Question

How do you divide \[\dfrac{2+5i}{5+2i}?\]

Answer 1

Hint: We are given \[\dfrac{2+5i}{5+2i}\] and we are asked to divide the following term. To divide we will learn about the complex number and how they are usually written and how multiplication and division are done in these. We will rationalize the denominator and then we use (a + b)(a – b) formula to simplify. We also need (x + y)(a + b) which is the basic knowledge of multiplication.

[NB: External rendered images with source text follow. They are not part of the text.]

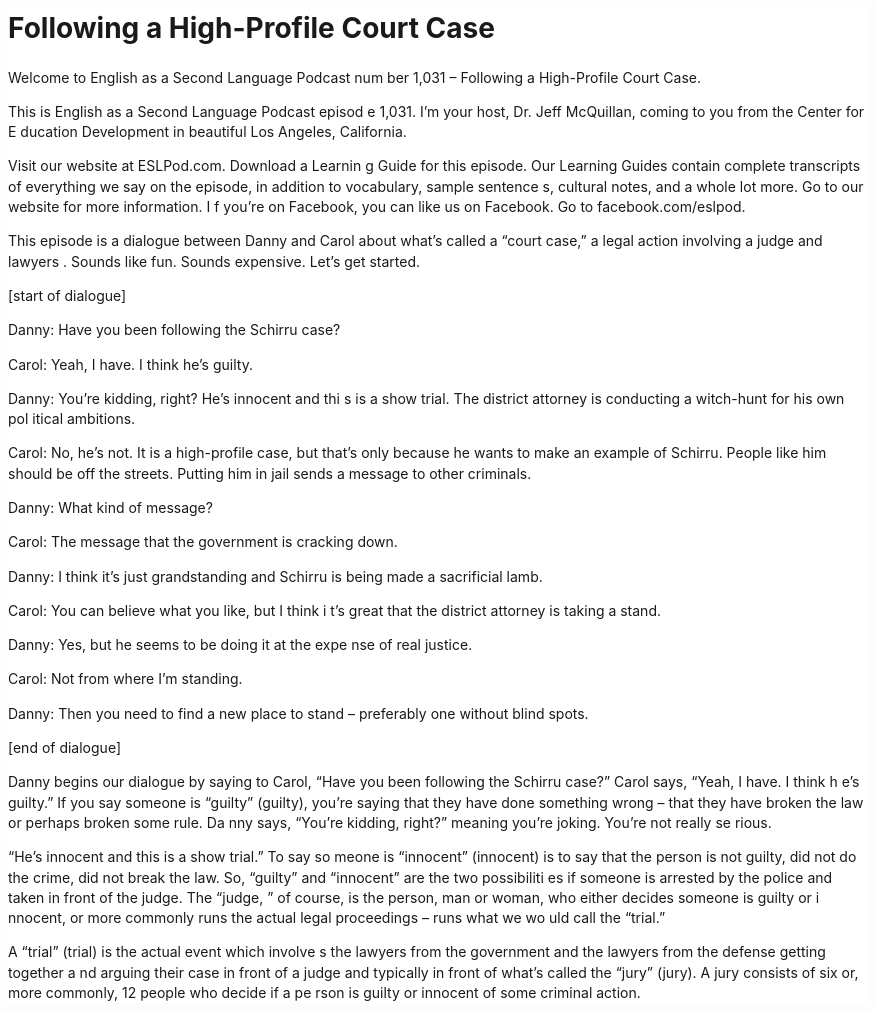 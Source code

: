 # Following a High-Profile Court Case

Welcome to English as a Second Language Podcast num ber 1,031 – Following a High-Profile Court Case. 

This is English as a Second Language Podcast episod e 1,031. I’m your host, Dr. Jeff McQuillan, coming to you from the Center for E ducation Development in beautiful Los Angeles, California.  

Visit our website at ESLPod.com. Download a Learnin g Guide for this episode. Our Learning Guides contain complete transcripts of  everything we say on the episode, in addition to vocabulary, sample sentence s, cultural notes, and a whole lot more. Go to our website for more information. I f you’re on Facebook, you can like us on Facebook. Go to facebook.com/eslpod. 

This episode is a dialogue between Danny and Carol about what’s called a “court case,” a legal action involving a judge and lawyers . Sounds like fun. Sounds expensive. Let’s get started. 

[start of dialogue] 

Danny: Have you been following the Schirru case? 

Carol: Yeah, I have. I think he’s guilty. 

Danny: You’re kidding, right? He’s innocent and thi s is a show trial. The district attorney is conducting a witch-hunt for his own pol itical ambitions. 

Carol: No, he’s not. It is a high-profile case, but  that’s only because he wants to make an example of Schirru. People like him should be off the streets. Putting him in jail sends a message to other criminals.  

Danny: What kind of message? 

Carol: The message that the government is cracking down. 

Danny: I think it’s just grandstanding and Schirru is being made a sacrificial lamb.  

Carol: You can believe what you like, but I think i t’s great that the district attorney is taking a stand. 

Danny: Yes, but he seems to be doing it at the expe nse of real justice.   

 Carol: Not from where I’m standing. 

Danny: Then you need to find a new place to stand –  preferably one without blind spots.  

[end of dialogue] 

Danny begins our dialogue by saying to Carol, “Have  you been following the Schirru case?” Carol says, “Yeah, I have. I think h e’s guilty.” If you say someone is “guilty” (guilty), you’re saying that they have done something wrong – that they have broken the law or perhaps broken some rule. Da nny says, “You’re kidding, right?” meaning you’re joking. You’re not really se rious.  

“He’s innocent and this is a show trial.” To say so meone is “innocent” (innocent) is to say that the person is not guilty, did not do  the crime, did not break the law. So, “guilty” and “innocent” are the two possibiliti es if someone is arrested by the police and taken in front of the judge. The “judge, ” of course, is the person, man or woman, who either decides someone is guilty or i nnocent, or more commonly runs the actual legal proceedings – runs what we wo uld call the “trial.”  

A “trial” (trial) is the actual event which involve s the lawyers from the government and the lawyers from the defense getting together a nd arguing their case in front of a judge and typically in front of what’s called the “jury” (jury). A jury consists of six or, more commonly, 12 people who decide if a pe rson is guilty or innocent of some criminal action.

Complete step by step answer:
We are given the term as \[\dfrac{2+5i}{5+2i}\] and we are asked to solve this. Here, the division of 2 + 5i with 5 + 2i is the same as the simplification of \[\dfrac{2+5i}{5+2i}.\] So, we basically simplify our given expression. The complex number is basically written as a + ib where a and b are real numbers and i (iota) is used to denote \[\sqrt{-1}\] i.e. \[\sqrt{-1}=i.\] Now to simplify our rational form, we basically have to change the fraction into the simple fraction a + ib form. So, we have to remove the complex term from the denominator. Now, as we have 5 + 2i in the denominator, so we multiply and divide by its conjugate 5 – 2i, so we will get
\[\dfrac{2+5i}{5+2i}=\dfrac{2+5i}{5+2i}\times \dfrac{5-2i}{5-2i}\]
Now we will simplify the numerator and denominator one by one. On simplifying the numerator first, we get,
\[\left( 2+5i \right)\left( 5-2i \right)=2\left( 5-2i \right)+5i\left( 5-2i \right)\]
\[\Rightarrow \left( 2+5i \right)\left( 5-2i \right)=2\times 5-2\times 2i+5i\times 5+5i\times \left( -2i \right)\]
\[\Rightarrow \left( 2+5i \right)\left( 5-2i \right)=10-4i+25i-10\left( {{i}^{2}} \right)\]
As \[{{i}^{2}}=-1,\] so we get,
\[\Rightarrow \left( 2+5i \right)\left( 5-2i \right)=10+21i+10\]
\[\Rightarrow \left( 2+5i \right)\left( 5-2i \right)=20+21i\]
So, we get,
\[\left( 2+5i \right)\left( 5-2i \right)=20+21i\]
Now, simplifying the denominator, we get,
\[\left( 5+2i \right)\left( 5-2i \right)={{5}^{2}}-{{\left( 2i \right)}^{2}}\]
By using \[\left( a+b \right)\left( a-b \right)={{a}^{2}}-{{b}^{2}}\] we get,
\[\Rightarrow \left( 5+2i \right)\left( 5-2i \right)=25-4{{i}^{2}}\]
As \[{{i}^{2}}=1,\] so we get,
\[\Rightarrow \left( 5+2i \right)\left( 5-2i \right)=25+4\]
\[\Rightarrow \left( 5+2i \right)\left( 5-2i \right)=29\]
So, we get,
\[\dfrac{2+5i}{5+2i}=\dfrac{20+21i}{29}\]
\[\Rightarrow \dfrac{2+5i}{5+2i}=\dfrac{20}{29}+\dfrac{21i}{29}\]
So, our answer is \[\dfrac{20}{29}+\dfrac{21i}{29}.\]

Note:
 While simplifying, always remember that in the product, we multiply each term of the first bracket by each term of the other bracket. Do not make errors like (a + b)(c + d) = ac + b which is wrong. Also, while simplifying things in addition or subtraction, we have to apply the sign that is outside the bracket to all terms of the bracket. Do not make mistakes like (a + b) – (c + d) = a + b – c + d which is wrong. It should be like (a + b) – (c + d) = a + b – c – d.